### SUPPLIED DATA
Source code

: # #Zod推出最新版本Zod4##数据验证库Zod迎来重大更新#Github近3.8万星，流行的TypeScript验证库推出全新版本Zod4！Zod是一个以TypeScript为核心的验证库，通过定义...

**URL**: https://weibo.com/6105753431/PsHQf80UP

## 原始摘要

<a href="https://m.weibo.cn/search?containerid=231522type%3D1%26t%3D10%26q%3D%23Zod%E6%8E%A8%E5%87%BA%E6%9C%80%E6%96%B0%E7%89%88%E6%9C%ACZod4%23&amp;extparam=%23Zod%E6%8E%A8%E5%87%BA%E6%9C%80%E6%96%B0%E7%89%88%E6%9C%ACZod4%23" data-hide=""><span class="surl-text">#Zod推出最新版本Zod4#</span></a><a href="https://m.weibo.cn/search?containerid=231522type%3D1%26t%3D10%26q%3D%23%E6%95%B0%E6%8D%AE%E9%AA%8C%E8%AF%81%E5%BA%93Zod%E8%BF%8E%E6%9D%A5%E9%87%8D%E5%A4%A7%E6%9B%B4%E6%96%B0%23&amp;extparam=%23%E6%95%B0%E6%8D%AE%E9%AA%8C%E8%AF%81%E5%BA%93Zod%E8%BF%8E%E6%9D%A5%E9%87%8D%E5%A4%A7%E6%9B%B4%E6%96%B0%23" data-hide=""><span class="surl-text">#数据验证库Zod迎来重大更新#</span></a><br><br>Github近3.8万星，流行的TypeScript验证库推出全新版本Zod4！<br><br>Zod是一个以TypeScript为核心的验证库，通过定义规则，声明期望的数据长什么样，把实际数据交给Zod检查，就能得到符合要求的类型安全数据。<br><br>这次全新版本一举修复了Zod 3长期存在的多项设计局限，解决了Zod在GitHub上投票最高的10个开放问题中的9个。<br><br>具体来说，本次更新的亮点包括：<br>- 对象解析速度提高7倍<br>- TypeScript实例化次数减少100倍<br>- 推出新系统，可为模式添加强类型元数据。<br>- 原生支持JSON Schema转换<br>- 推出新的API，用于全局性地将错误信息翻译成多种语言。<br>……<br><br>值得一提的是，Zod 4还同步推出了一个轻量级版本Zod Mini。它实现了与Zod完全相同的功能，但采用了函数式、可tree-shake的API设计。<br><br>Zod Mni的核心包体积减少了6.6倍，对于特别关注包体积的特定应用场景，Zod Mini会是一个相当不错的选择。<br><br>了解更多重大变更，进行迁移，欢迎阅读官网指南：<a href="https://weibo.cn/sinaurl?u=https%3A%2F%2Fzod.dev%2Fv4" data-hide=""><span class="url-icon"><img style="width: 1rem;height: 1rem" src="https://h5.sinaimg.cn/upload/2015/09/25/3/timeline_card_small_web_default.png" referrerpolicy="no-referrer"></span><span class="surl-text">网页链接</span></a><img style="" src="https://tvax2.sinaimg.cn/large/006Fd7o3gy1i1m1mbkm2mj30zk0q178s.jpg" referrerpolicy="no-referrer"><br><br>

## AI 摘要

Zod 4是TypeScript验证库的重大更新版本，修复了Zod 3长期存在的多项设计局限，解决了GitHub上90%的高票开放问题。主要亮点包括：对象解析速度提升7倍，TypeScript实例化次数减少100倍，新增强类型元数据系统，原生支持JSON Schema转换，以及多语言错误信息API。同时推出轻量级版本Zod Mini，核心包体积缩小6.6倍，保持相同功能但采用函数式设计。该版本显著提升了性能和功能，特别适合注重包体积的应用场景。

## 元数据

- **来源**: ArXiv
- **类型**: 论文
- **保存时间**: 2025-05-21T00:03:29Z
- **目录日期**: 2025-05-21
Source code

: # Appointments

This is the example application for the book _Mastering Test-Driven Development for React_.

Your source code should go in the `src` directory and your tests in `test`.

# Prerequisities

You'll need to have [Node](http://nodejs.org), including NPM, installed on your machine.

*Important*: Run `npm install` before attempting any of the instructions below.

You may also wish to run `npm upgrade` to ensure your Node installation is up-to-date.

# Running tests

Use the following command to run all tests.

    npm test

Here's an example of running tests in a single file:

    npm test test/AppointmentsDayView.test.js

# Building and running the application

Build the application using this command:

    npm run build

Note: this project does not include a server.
---
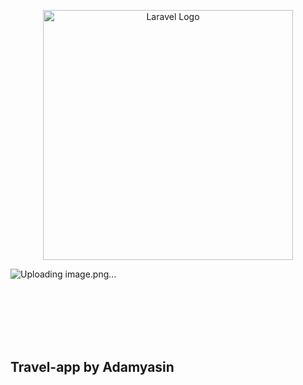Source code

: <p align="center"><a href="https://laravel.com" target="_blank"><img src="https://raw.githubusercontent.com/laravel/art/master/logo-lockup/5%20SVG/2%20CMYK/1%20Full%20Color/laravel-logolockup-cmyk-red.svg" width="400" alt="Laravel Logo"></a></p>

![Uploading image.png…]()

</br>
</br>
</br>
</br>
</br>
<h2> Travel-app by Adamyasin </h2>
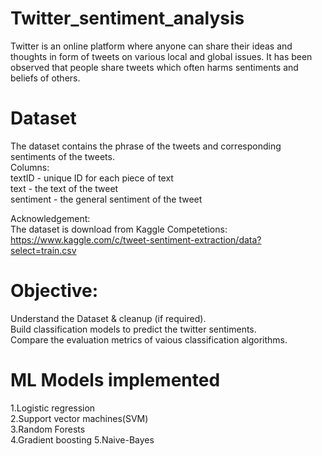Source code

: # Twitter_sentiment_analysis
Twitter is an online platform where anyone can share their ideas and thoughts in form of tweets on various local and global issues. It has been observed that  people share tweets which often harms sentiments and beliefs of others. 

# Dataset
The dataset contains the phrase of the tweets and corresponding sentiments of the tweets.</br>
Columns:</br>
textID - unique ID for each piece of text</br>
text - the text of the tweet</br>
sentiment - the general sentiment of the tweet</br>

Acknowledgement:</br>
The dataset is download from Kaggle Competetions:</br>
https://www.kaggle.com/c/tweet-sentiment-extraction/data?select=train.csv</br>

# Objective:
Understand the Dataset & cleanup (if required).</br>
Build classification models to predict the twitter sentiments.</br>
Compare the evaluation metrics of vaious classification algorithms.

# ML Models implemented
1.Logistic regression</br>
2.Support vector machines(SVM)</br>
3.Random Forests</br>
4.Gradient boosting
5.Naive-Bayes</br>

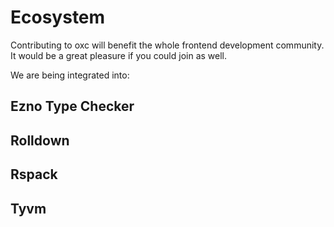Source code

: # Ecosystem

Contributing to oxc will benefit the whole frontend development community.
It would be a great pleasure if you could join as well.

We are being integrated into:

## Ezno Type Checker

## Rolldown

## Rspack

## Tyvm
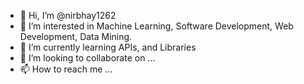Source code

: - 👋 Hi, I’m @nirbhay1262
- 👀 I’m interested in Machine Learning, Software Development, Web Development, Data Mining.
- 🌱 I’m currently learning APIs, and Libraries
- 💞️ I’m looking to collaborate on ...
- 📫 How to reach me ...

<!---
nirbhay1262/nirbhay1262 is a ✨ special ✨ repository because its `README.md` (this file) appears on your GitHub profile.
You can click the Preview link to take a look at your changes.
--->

### WHAT IS EXPECTED
Throughout the material above, find lines holding the word "tests", then copy them.

### RESULT FOR THIS EXERCISE
Your source code should go in the `src` directory and your tests in `test`.
# Running tests
Use the following command to run all tests.
Here's an example of running tests in a single file:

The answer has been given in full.